[Source texts of formatted documents]
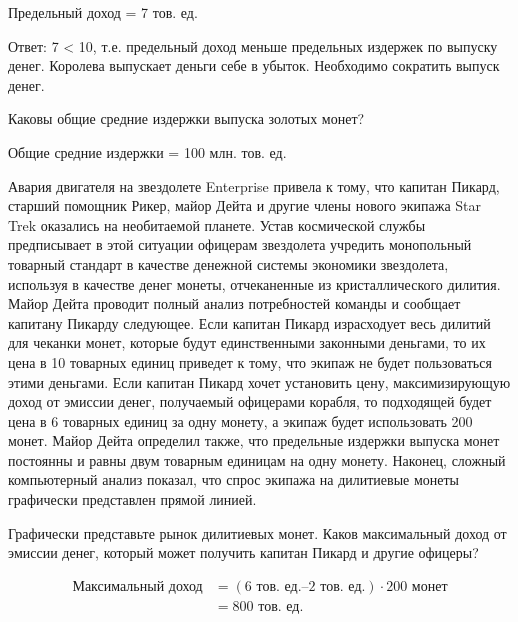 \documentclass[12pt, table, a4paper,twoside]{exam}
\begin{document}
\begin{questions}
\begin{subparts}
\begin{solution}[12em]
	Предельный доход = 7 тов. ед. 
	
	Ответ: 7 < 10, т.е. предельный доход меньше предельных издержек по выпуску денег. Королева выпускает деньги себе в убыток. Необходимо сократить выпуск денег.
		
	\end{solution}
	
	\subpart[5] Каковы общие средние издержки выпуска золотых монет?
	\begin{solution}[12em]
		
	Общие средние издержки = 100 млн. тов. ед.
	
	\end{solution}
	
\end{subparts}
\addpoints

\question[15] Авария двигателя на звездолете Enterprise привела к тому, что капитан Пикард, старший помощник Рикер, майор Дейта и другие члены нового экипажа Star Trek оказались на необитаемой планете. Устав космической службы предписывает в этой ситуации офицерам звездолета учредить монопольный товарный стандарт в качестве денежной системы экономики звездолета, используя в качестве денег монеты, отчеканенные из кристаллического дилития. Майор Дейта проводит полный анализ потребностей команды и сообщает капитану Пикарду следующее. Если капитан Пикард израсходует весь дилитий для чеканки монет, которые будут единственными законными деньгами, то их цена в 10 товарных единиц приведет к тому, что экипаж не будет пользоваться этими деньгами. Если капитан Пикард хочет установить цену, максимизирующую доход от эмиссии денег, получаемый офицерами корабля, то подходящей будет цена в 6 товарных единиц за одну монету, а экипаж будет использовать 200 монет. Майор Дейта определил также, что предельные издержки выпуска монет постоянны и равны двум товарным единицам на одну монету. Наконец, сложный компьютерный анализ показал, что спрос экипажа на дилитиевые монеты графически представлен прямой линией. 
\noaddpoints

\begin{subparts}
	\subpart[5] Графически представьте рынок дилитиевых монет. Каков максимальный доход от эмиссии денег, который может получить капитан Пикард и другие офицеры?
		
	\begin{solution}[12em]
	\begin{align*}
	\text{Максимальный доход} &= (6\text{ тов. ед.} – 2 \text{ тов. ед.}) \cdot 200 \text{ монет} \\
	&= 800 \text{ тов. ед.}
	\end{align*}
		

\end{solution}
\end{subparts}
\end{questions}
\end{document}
...
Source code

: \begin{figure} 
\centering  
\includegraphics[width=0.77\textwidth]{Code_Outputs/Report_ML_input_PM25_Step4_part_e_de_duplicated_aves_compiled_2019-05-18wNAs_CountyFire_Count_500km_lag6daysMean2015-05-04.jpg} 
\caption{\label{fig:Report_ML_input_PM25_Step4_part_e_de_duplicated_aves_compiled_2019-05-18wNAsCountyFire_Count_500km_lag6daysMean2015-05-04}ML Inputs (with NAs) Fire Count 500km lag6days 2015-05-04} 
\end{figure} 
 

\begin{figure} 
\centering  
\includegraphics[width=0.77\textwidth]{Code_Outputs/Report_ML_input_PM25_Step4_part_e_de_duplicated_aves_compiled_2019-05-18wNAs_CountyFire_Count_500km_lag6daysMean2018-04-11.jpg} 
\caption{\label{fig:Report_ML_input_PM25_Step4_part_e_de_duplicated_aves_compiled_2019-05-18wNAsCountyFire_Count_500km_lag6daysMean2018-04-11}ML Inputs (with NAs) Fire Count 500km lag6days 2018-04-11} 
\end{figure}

**Exercise:** Take every line above that includes "средние" and list it.

**Written answer:**
	\subpart[5] Каковы общие средние издержки выпуска золотых монет?
	Общие средние издержки = 100 млн. тов. ед.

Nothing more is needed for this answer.